=== Dataset ===

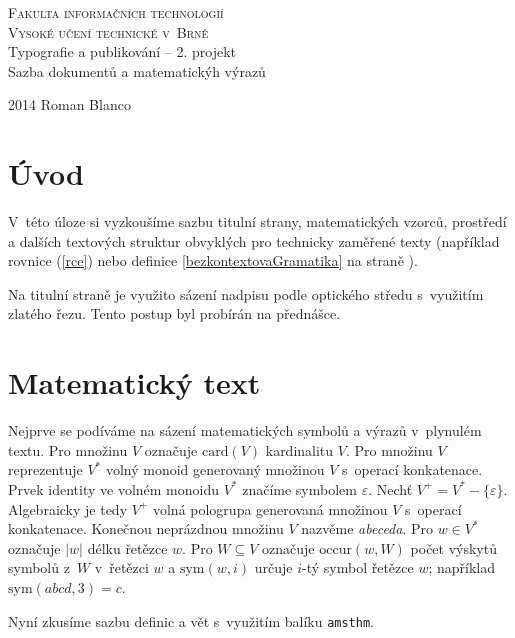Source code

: \documentclass[11pt,a4paper,twocolumn]{article}
\theoremstyle{plain}
\theoremstyle{definition}
\theoremstyle{plain}
\begin{document}
  \begin{titlepage}
    \begin{center}
      \Huge
      \textsc{Fakulta informačních technologií \\ Vysoké učení technické v~Brně}
      \\[84mm]
      \LARGE{Typografie a publikování -- 2. projekt \\
             Sazba dokumentů a matematickýh výrazů}
      \vfill
    \end{center}
    \Large{2014 \hfill Roman Blanco}
  \end{titlepage}

  \section*{Úvod}

    V~této úloze si vyzkoušíme sazbu titulní strany, matematických vzorců, 
    prostředí a dalších textových struktur obvyklých pro technicky zaměřené 
    texty (například rovnice (\ref{rce}) nebo definice 
    \ref{bezkontextovaGramatika} na straně \pageref{bezkontextovaGramatika}).

    Na titulní straně je využito sázení nadpisu podle optického středu
    s~využitím zlatého řezu. Tento postup byl probírán na přednášce.

  \section{Matematický text}

    Nejprve se podíváme na sázení matematických symbolů a výrazů v~plynulém
    textu. Pro množinu $V$ označuje $\mathrm{card}(V)$ kardinalitu $V$. 
    Pro množinu $V$ reprezentuje $V^{*}$ volný monoid generovaný množinou $V$
    s~operací konkatenace.
    Prvek identity ve volném monoidu $V^{*}$ značíme symbolem $\varepsilon$.
    Nechť $V^{+}=V^{*}-\{\varepsilon\}$. Algebraicky je tedy $V^{+}$ volná 
    pologrupa generovaná množinou $V$ s~operací konkatenace.
    Konečnou neprázdnou množinu $V$ nazvěme \emph{abeceda}.
    Pro $w \in V^{*}$ označuje $|w|$ délku řetězce $w$. Pro $W \subseteq V$
    označuje $\mathrm{occur}(w,W)$ počet výskytů symbolů z~$W$ v~řetězci $w$ a
    $\mathrm{sym}(w,i)$ určuje $i$-tý symbol řetězce $w$; například
    $\mathrm{sym}(abcd,3) = c$.

    Nyní zkusíme sazbu definic a vět s~využitím balíku \texttt{amsthm}.
\end{document}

===

What is being asked → From the entries above, copy out every line where the string "varepsilon" appears.

Solution to this exercise →
    Prvek identity ve volném monoidu $V^{*}$ značíme symbolem $\varepsilon$.
    Nechť $V^{+}=V^{*}-\{\varepsilon\}$. Algebraicky je tedy $V^{+}$ volná 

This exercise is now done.